Among the lines below, count those containing the word "issues". Give the number only.

Start of STORED DATA

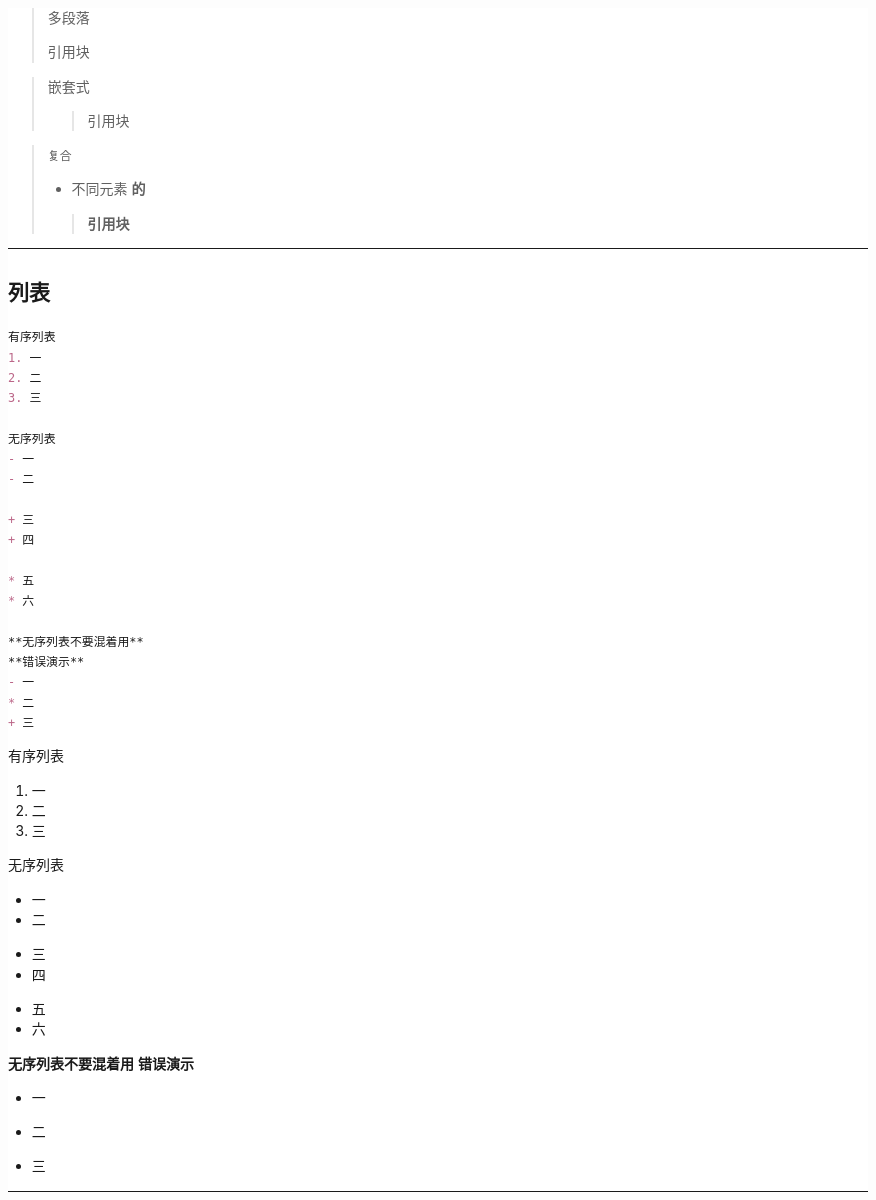 > 多段落
>
> 引用块

> 嵌套式
>
> > 引用块

> `复合`
> - 不同元素
> **的** 
> > **引用块**

---
## 列表
```markdown 
有序列表
1. 一
2. 二
3. 三

无序列表
- 一
- 二

+ 三
+ 四

* 五
* 六

**无序列表不要混着用**
**错误演示**
- 一
* 二
+ 三
```

有序列表
1. 一
2. 二
3. 三

无序列表
- 一
- 二

+ 三
+ 四

* 五
* 六

**无序列表不要混着用**
**错误演示**
- 一
* 二
+ 三

---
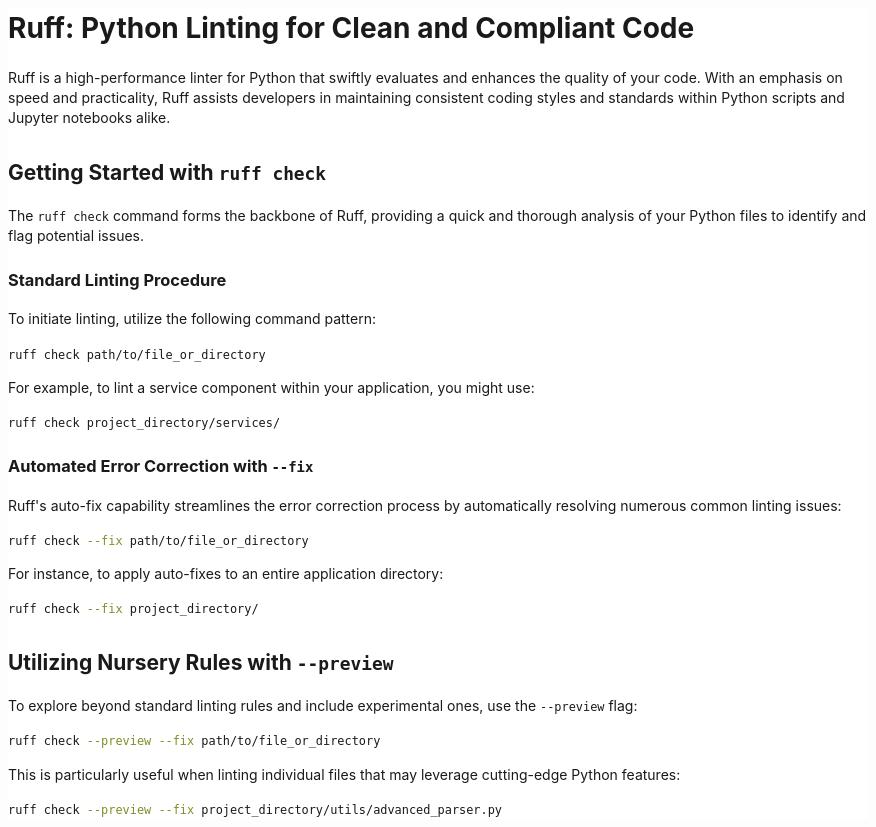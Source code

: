 # Ruff: Python Linting for Clean and Compliant Code

Ruff is a high-performance linter for Python that swiftly evaluates and
enhances the quality of your code. With an emphasis on speed and
practicality, Ruff assists developers in maintaining consistent coding
styles and standards within Python scripts and Jupyter notebooks alike.

## Getting Started with `ruff check`

The `ruff check` command forms the backbone of Ruff, providing a quick
and thorough analysis of your Python files to identify and flag
potential issues.

### Standard Linting Procedure

To initiate linting, utilize the following command pattern:

```bash
ruff check path/to/file_or_directory
```

For example, to lint a service component within your application, you
might use:

```bash
ruff check project_directory/services/
```

### Automated Error Correction with `--fix`

Ruff's auto-fix capability streamlines the error correction process by
automatically resolving numerous common linting issues:

```bash
ruff check --fix path/to/file_or_directory
```

For instance, to apply auto-fixes to an entire application directory:

```bash
ruff check --fix project_directory/
```

## Utilizing Nursery Rules with `--preview`

To explore beyond standard linting rules and include experimental ones,
use the `--preview` flag:

```bash
ruff check --preview --fix path/to/file_or_directory
```

This is particularly useful when linting individual files that may
leverage cutting-edge Python features:

```bash
ruff check --preview --fix project_directory/utils/advanced_parser.py
```
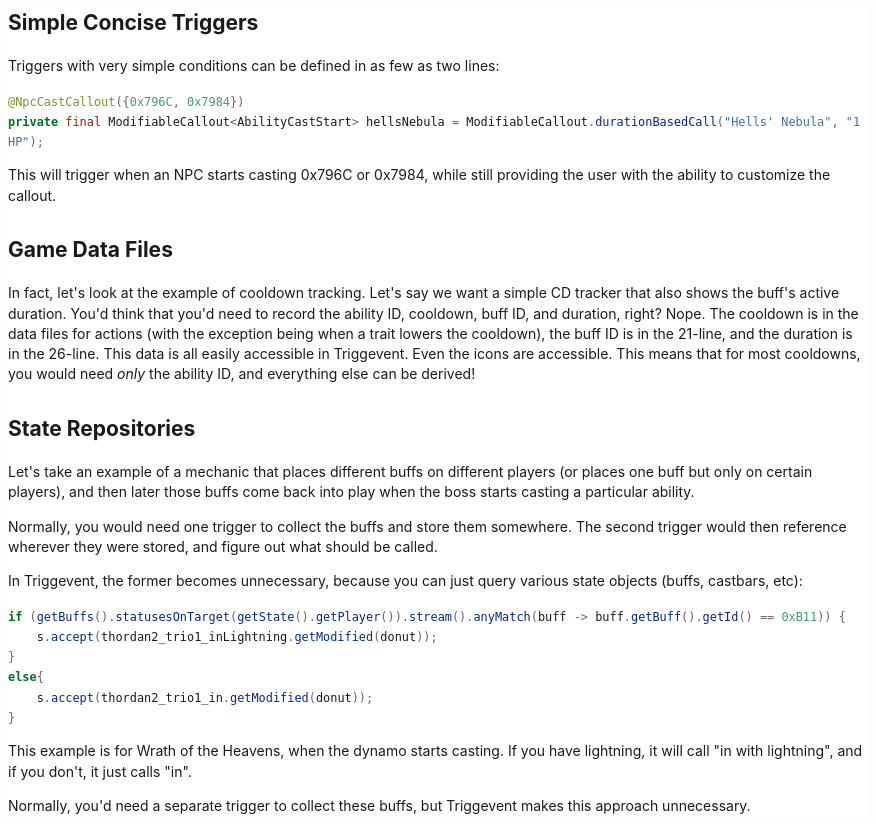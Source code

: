 ## Simple Concise Triggers

Triggers with very simple conditions can be defined in as few as two lines:

```java
@NpcCastCallout({0x796C, 0x7984})
private final ModifiableCallout<AbilityCastStart> hellsNebula = ModifiableCallout.durationBasedCall("Hells' Nebula", "1 HP");
```

This will trigger when an NPC starts casting 0x796C or 0x7984, while still providing the user with the ability to customize
the callout.

## Game Data Files

In fact, let's look at the example of cooldown tracking. Let's say we want a simple CD tracker that also shows the buff's active duration. You'd
think that you'd need to record the ability ID, cooldown, buff ID, and duration, right? Nope. The cooldown is in the data files for actions
(with the exception being when a trait lowers the cooldown), the buff ID is in the 21-line, and the duration is in the 26-line. This data is all
easily accessible in Triggevent. Even the icons are accessible. This means that for most cooldowns, you would need *only* the ability ID, and
everything else can be derived!

## State Repositories

Let's take an example of a mechanic that places different buffs on different players (or places one buff but only on certain players), and then
later those buffs come back into play when the boss starts casting a particular ability.

Normally, you would need one trigger to collect the buffs and store them somewhere. The second trigger would then reference wherever they were
stored, and figure out what should be called.

In Triggevent, the former becomes unnecessary, because you can just query various state objects (buffs, castbars, etc):

[//]: # (@formatter:off)
```java
if (getBuffs().statusesOnTarget(getState().getPlayer()).stream().anyMatch(buff -> buff.getBuff().getId() == 0xB11)) {
    s.accept(thordan2_trio1_inLightning.getModified(donut));
}
else{
    s.accept(thordan2_trio1_in.getModified(donut));
}
```
[//]: # (@formatter:on)

This example is for Wrath of the Heavens, when the dynamo starts casting. If you have lightning, it will call "in with lightning", and if you don't, it just calls "in".

Normally, you'd need a separate trigger to collect these buffs, but Triggevent makes this approach unnecessary.
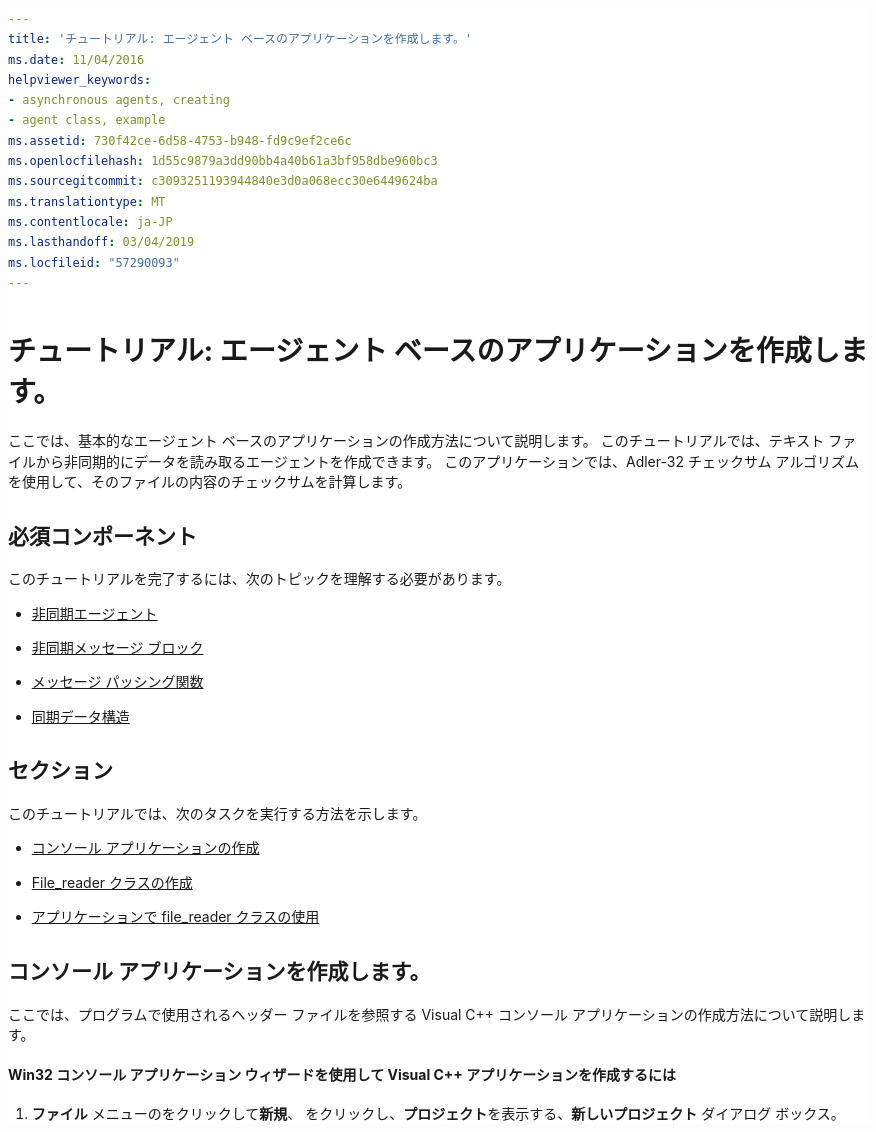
 ```yaml
---
title: 'チュートリアル: エージェント ベースのアプリケーションを作成します。'
ms.date: 11/04/2016
helpviewer_keywords:
- asynchronous agents, creating
- agent class, example
ms.assetid: 730f42ce-6d58-4753-b948-fd9c9ef2ce6c
ms.openlocfilehash: 1d55c9879a3dd90bb4a40b61a3bf958dbe960bc3
ms.sourcegitcommit: c3093251193944840e3d0a068ecc30e6449624ba
ms.translationtype: MT
ms.contentlocale: ja-JP
ms.lasthandoff: 03/04/2019
ms.locfileid: "57290093"
---
```

# <a name="walkthrough-creating-an-agent-based-application"></a>チュートリアル: エージェント ベースのアプリケーションを作成します。

ここでは、基本的なエージェント ベースのアプリケーションの作成方法について説明します。 このチュートリアルでは、テキスト ファイルから非同期的にデータを読み取るエージェントを作成できます。 このアプリケーションでは、Adler-32 チェックサム アルゴリズムを使用して、そのファイルの内容のチェックサムを計算します。

## <a name="prerequisites"></a>必須コンポーネント

このチュートリアルを完了するには、次のトピックを理解する必要があります。

- [非同期エージェント](../../parallel/concrt/asynchronous-agents.md)

- [非同期メッセージ ブロック](../../parallel/concrt/asynchronous-message-blocks.md)

- [メッセージ パッシング関数](../../parallel/concrt/message-passing-functions.md)

- [同期データ構造](../../parallel/concrt/synchronization-data-structures.md)

##  <a name="top"></a> セクション

このチュートリアルでは、次のタスクを実行する方法を示します。

- [コンソール アプリケーションの作成](#createapplication)

- [File_reader クラスの作成](#createagentclass)

- [アプリケーションで file_reader クラスの使用](#useagentclass)

##  <a name="createapplication"></a> コンソール アプリケーションを作成します。

ここでは、プログラムで使用されるヘッダー ファイルを参照する Visual C++ コンソール アプリケーションの作成方法について説明します。

#### <a name="to-create-a-visual-c-application-by-using-the-win32-console-application-wizard"></a>Win32 コンソール アプリケーション ウィザードを使用して Visual C++ アプリケーションを作成するには

1. **ファイル** メニューのをクリックして**新規**、 をクリックし、**プロジェクト**を表示する、**新しいプロジェクト** ダイアログ ボックス。
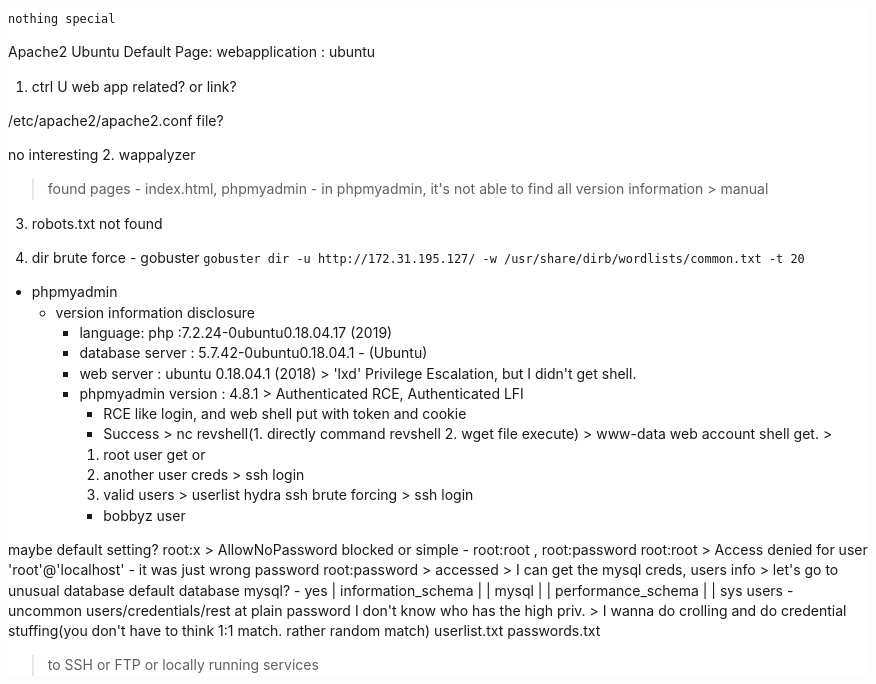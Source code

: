     nothing special

Apache2 Ubuntu Default Page:
webapplication : ubuntu 

1. ctrl U web app related? or link?

/etc/apache2/apache2.conf file? 

no interesting 
2. wappalyzer 
> found pages - index.html, phpmyadmin 
    - in phpmyadmin, it's not able to find all version information  > manual

3. robots.txt 
not found 



4. dir brute force - gobuster
`gobuster dir -u http://172.31.195.127/ -w /usr/share/dirb/wordlists/common.txt -t 20`
- phpmyadmin  
    - version information disclosure  
        - language: php :7.2.24-0ubuntu0.18.04.17 (2019)
        - database server :  5.7.42-0ubuntu0.18.04.1 - (Ubuntu) 
        - web server : ubuntu 0.18.04.1 (2018)  >  'lxd' Privilege Escalation, but I didn't get shell.
        - phpmyadmin version : 4.8.1 > Authenticated RCE, Authenticated LFI 
            - RCE like login, and web shell put with token and cookie 
            - Success > nc revshell(1. directly command revshell 2. wget file execute) > www-data web account shell get. > 
            1. root user get or 
            2. another user creds > ssh login 
            3. valid users > userlist hydra ssh brute forcing > ssh login  
            - bobbyz user 

maybe  default setting? 
root:x > AllowNoPassword blocked
or 
simple - root:root , root:password
root:root >  Access denied for user 'root'@'localhost' - it was just wrong password 
root:password > accessed > I can get the mysql creds, users info > let's go to unusual database
default database mysql? - yes
| information_schema |
| mysql              |
| performance_schema |
| sys 
users - uncommon 
 users/credentials/rest at plain password
I don't know who has the high priv. > I wanna do crolling and do credential stuffing(you don't have to think 1:1 match. rather random match) 
userlist.txt passwords.txt 
> to SSH or FTP or locally running services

End of STORED DATA

OUTPUT BELOW: 2